Schoonenberg's contribution to trinitarian theology is similarly both stimulating and controversial. Pursuing trinitarian issues more thematically than in his earlier writings on christology, Schoonenberg proposed in 1973 a set of 36 theses on trinitarian theology in which he maintained that human knowledge of the divine nature is too limited to permit us to conclude from the experience of God as triune in the history, or economy, of salvation ("economic Trinity") to an eternal triune existence of God ("immanent Trinity"). While sharply criticized in many quarters and modified in subsequent writings, Schoonenberg's treatment of the mystery of God's triune existence has proven influential in the intensive recent discussion of the relationship of the economic Trinity and the imminent Trinity.
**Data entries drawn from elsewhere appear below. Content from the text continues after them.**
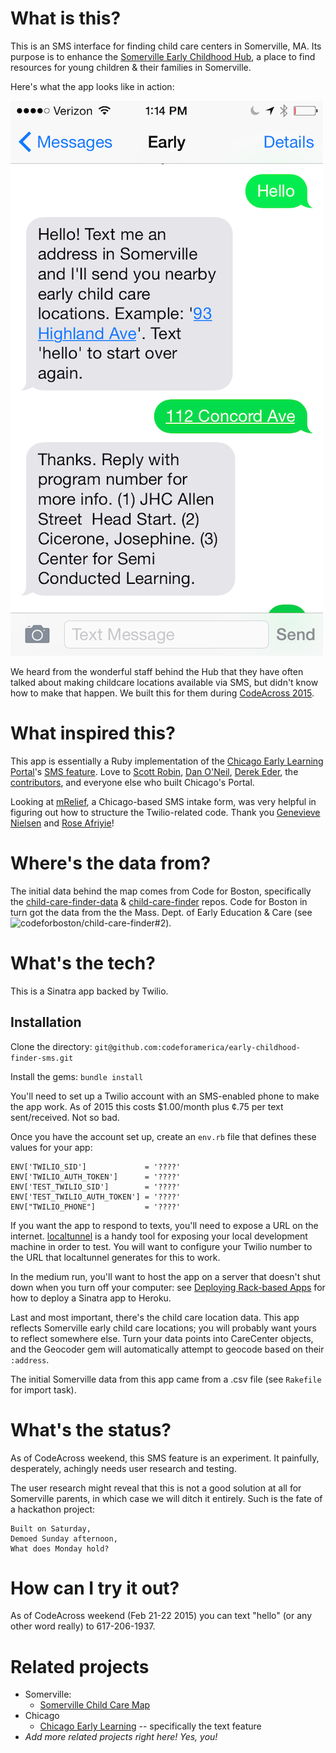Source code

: # What is this? 
This is an SMS interface for finding child care centers in Somerville, MA. Its purpose is to enhance the [Somerville Early Childhood Hub](http://somervillehub.org/), a place to find resources for young children & their families in Somerville. 

Here's what the app looks like in action:

![SMS interface: "Hello! Text me an address in Somerville and I'll send you nearby early child care locations. Example: '93 Highland Ave'."](/public/sms.png)

We heard from the wonderful staff behind the Hub that they have often talked about making childcare locations available via SMS, but didn't know how to make that happen. We built this for them during [CodeAcross 2015](http://www.meetup.com/Code-for-Boston/events/219132652/).

# What inspired this? 
This app is essentially a Ruby implementation of the [Chicago Early Learning Portal](http://chicagoearlylearning.org/)'s [SMS feature](http://chicagoearlylearning.org/sms). Love to [Scott Robin](https://github.com/srobbin), [Dan O'Neil](https://github.com/danxoneil), [Derek Eder](https://github.com/derekeder/), the [contributors](https://github.com/smartchicago/chicago-early-learning/graphs/contributors), and everyone else who built Chicago's Portal. 

Looking at [mRelief](https://github.com/sariyie/mRelief), a Chicago-based SMS intake form, was very helpful in figuring out how to structure the Twilio-related code. Thank you [Genevieve Nielsen](https://github.com/genevievenielsen) and [Rose Afriyie](https://github.com/sariyie/)! 

# Where's the data from?
The initial data behind the map comes from Code for Boston, specifically the [child-care-finder-data](https://github.com/codeforboston/child-care-finder-data) & [child-care-finder](https://github.com/codeforboston/child-care-finder) repos. Code for Boston in turn got the data from the the Mass. Dept. of Early Education & Care (see ![codeforboston/child-care-finder#2](https://github.com/codeforboston/child-care-finder/issues/2#issuecomment-75475746)).

# What's the tech? 
This is a Sinatra app backed by Twilio.

## Installation

Clone the directory: `git@github.com:codeforamerica/early-childhood-finder-sms.git`

Install the gems: `bundle install`

You'll need to set up a Twilio account with an SMS-enabled phone to make the app work. As of 2015 this costs $1.00/month plus ¢.75 per text sent/received. Not so bad.

Once you have the account set up, create an `env.rb` file that defines these values for your app:

```
ENV['TWILIO_SID']             = '????'
ENV['TWILIO_AUTH_TOKEN']      = '????'
ENV['TEST_TWILIO_SID']        = '????'
ENV['TEST_TWILIO_AUTH_TOKEN'] = '????'
ENV["TWILIO_PHONE"]           = '????'

```

If you want the app to respond to texts, you'll need to expose a URL on the internet. [localtunnel](http://localtunnel.me/) is a handy tool for exposing your local development machine in order to test. You will want to configure your Twilio number to the URL that localtunnel generates for this to work. 

In the medium run, you'll want to host the app on a server that doesn't shut down when you turn off your computer: see [Deploying Rack-based Apps](https://devcenter.heroku.com/articles/rack) for how to deploy a Sinatra app to Heroku.

Last and most important, there's the child care location data. This app reflects Somerville early child care locations; you will probably want yours to reflect somewhere else. Turn your data points into CareCenter objects, and the Geocoder gem will automatically attempt to geocode based on their `:address`.

The initial Somerville data from this app came from a .csv file (see `Rakefile` for import task).

# What's the status?
As of CodeAcross weekend, this SMS feature is an experiment. It painfully, desperately, achingly needs user research and testing. 

The user research might reveal that this is not a good solution at all for Somerville parents, in which case we will ditch it entirely. Such is the fate of a hackathon project:

```
Built on Saturday,
Demoed Sunday afternoon,
What does Monday hold?
```

# How can I try it out? 

As of CodeAcross weekend (Feb 21-22 2015) you can text "hello" (or any other word really) to 617-206-1937.

# Related projects

* Somerville:
  * [Somerville Child Care Map](https://github.com/alexsoble/Somerville-Child-Care-Map)
* Chicago
  * [Chicago Early Learning](https://github.com/smartchicago/chicago-early-learning/) -- specifically the text feature
* _Add more related projects right here! Yes, you!_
Bibliography: Bibliography (to 1971): Tijdschrift voor theologie 11 (1971): 351–372. For bibliography from 1945–1991: "Bibliografie van Piet Schoonenberg 1945–1991," in De Geest, het Woord en de Zoon (Averbode and Kampen 1991) 219–252. p. schoonenberg, Man and Sin (London 1965); The Christ (New York 1971); "Trinity—The Consummated Covenant," Studies in Religion 5 (1975–76) 111–116; Auf Gott hin denken (Vienna 1986); De Geest, het Woord en de Zoon: Theologische overdenkingen over Geest-christologie, Logos-christologie en drieëenheidsleer (Averbode and Kampen 1991). r. north, In Search of the Human Jesus (New York 1969). s. pujdak, Christological Statements: Fact and Interpretation. A Study in the Christology of Piet Schoonenberg (Ann Arbor 1975). a. kaiser, Möglichkeit und Grenzen einer Christologie "von unten:" Der christologische Neuansatz "von unten" bei Piet Schoonenberg und dessen Weiter- führung mit Blick auf Nikolaus von Kues (Munster 1992).